Het de 'vervuiler betaalt' principe zou leidend moeten zijn. Een heffing op
vliegtuigen zou ook voor general aviation moeten gelden. Met andere
woorden, de heffing zou voor alle luchthavens en alle type vliegtuigen
moeten gelden. Alleen voor ambulance- en SAR-vluchten (Search And
Rescue) zou een uitzondering kunnen gelden.
In de UK gelden veel hogere tarieven voor speciale vliegtuigen als privéjets
die relatief veel impact veroorzaken per passagier. Voor regionale vluchten
geldt een tarief van £78 en voor intercontinentale vluchten een tarief van
£515. Nederland zou een dergelijk tarief ook moeten invoeren.
Vraag12
Algemeen12. Administratieve lasten en uitvoeringskosten
Een belangrijk criterium bij de keuze welk spoor wordt uitgewerkt en bij de verdere uitwerking van die keuze is, dat de belasting niet leidt tot onnodige administratieve lasten voor de betrokken ondernemers en dat rekening wordt gehouden met de uitvoerbaarheid.
Vraag 12
Heeft u op dit punt nog aanvullende opmerkingen en suggesties en zo ja, kunt u deze toelichten?
Een belastingheffing op vliegtuigen of op vliegtickets zijn beiden relatief
eenvoudig in te voeren die nauwelijks tot een hogere administratieve druk
leidt voor vliegmaatschappijen. Bovendien zou het voor een sterk
geautomatiseerde en internationaal opererende sector als de luchtvaart
dat in al en veel landen met een vliegbelasting wordt geconfronteerd, een
eenvoudige belastingmaatregel als nu voorgesteld geen enkel probleem
moeten zijn om door te voeren.
Vraag13
Algemeen13. Vervolg
Het kabinet zal na de zomer een keuze maken welke variant verder wordt uitgewerkt. Zowel bij die keuze als bij de verdere uitwerking zal ook de inbreng in deze consultatie worden betrokken.
Vraag 13
Heeft u in dit verband nog opmerkingen of suggesties die in het voorgaande nog niet aan de orde zijn geweest en die u onder de aandacht van het kabinet wil brengen?

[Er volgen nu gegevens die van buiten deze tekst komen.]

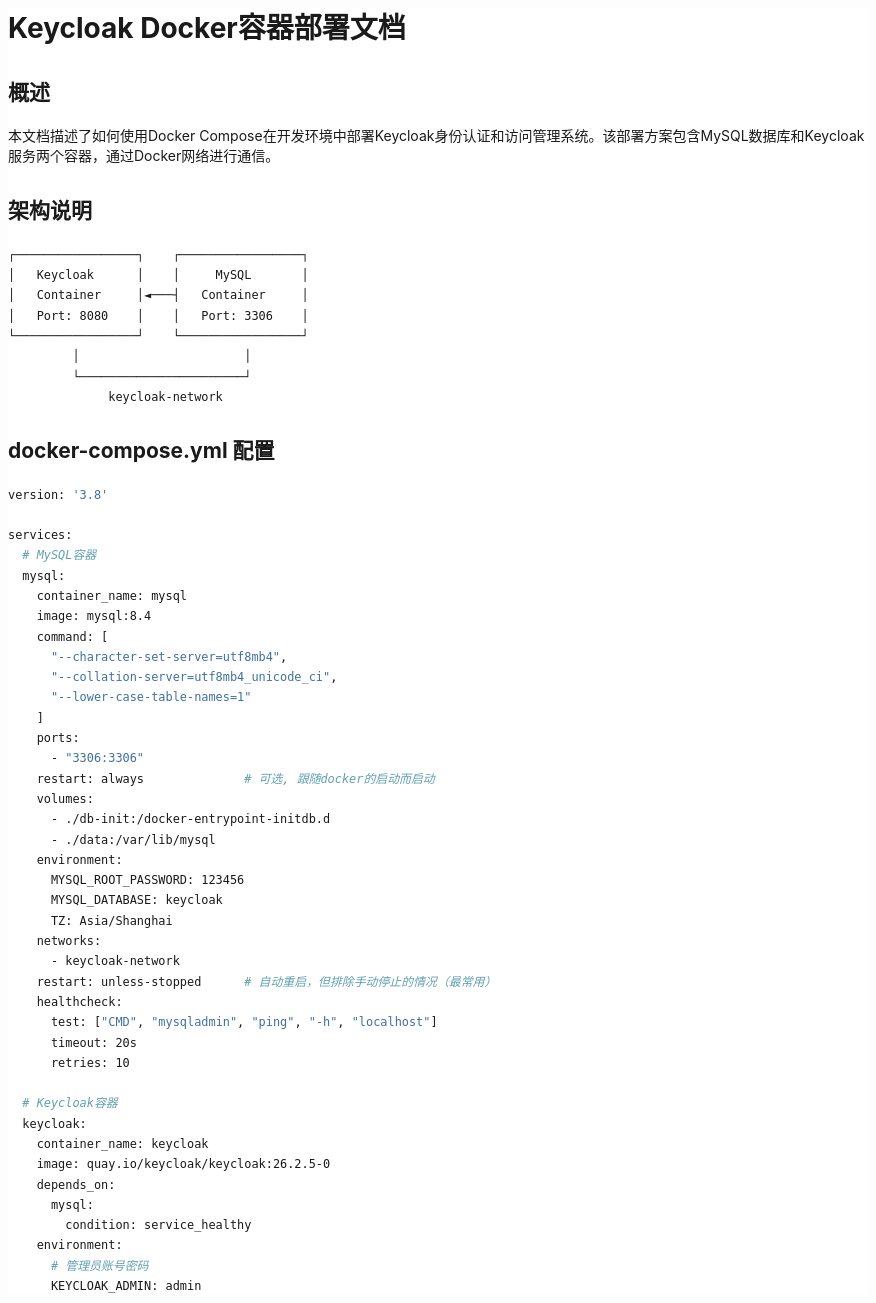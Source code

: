# Keycloak Docker容器部署文档

## 概述

本文档描述了如何使用Docker Compose在开发环境中部署Keycloak身份认证和访问管理系统。该部署方案包含MySQL数据库和Keycloak服务两个容器，通过Docker网络进行通信。

## 架构说明

```
┌─────────────────┐    ┌─────────────────┐
│   Keycloak      │    │     MySQL       │
│   Container     │◄───┤   Container     │
│   Port: 8080    │    │   Port: 3306    │
└─────────────────┘    └─────────────────┘
         │                       │
         └───────────────────────┘
              keycloak-network
```

## docker-compose.yml 配置

```Dockerfile
version: '3.8'

services:
  # MySQL容器
  mysql:
    container_name: mysql
    image: mysql:8.4
    command: [
      "--character-set-server=utf8mb4",
      "--collation-server=utf8mb4_unicode_ci",
      "--lower-case-table-names=1"
    ]
    ports:
      - "3306:3306"
    restart: always              # 可选, 跟随docker的启动而启动  
    volumes:
      - ./db-init:/docker-entrypoint-initdb.d
      - ./data:/var/lib/mysql
    environment:
      MYSQL_ROOT_PASSWORD: 123456
      MYSQL_DATABASE: keycloak
      TZ: Asia/Shanghai
    networks:
      - keycloak-network
    restart: unless-stopped      # 自动重启，但​​排除手动停止的情况​​（最常用）
    healthcheck:
      test: ["CMD", "mysqladmin", "ping", "-h", "localhost"]
      timeout: 20s
      retries: 10

  # Keycloak容器
  keycloak:
    container_name: keycloak
    image: quay.io/keycloak/keycloak:26.2.5-0
    depends_on:
      mysql:
        condition: service_healthy
    environment:
      # 管理员账号密码
      KEYCLOAK_ADMIN: admin
```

Het ontbreken van belastingheffing binnen de luchtvaartsector zorgt zowel
op nationaal als op Europees niveau voor een groot verlies aan algemene
middelen. Middelen die ook voor de klimaattransitie, zorg of onderwijs
kunnen worden ingezet. Waarom zetten we deze middelen in voor het
subsidiëren van een minderheid van de Nederlandse bevolking die veel
vliegt? Waarom zouden we deze sterk vervuilende sector nog langer op
deze manier ondersteunen? De lidstaten met de grootste luchtvaartsector
(Duitsland, Frankrijk en het Verenigd Koninkrijk) heffen momenteel al een vliegbelasting. Nederland kan niet achterblijven.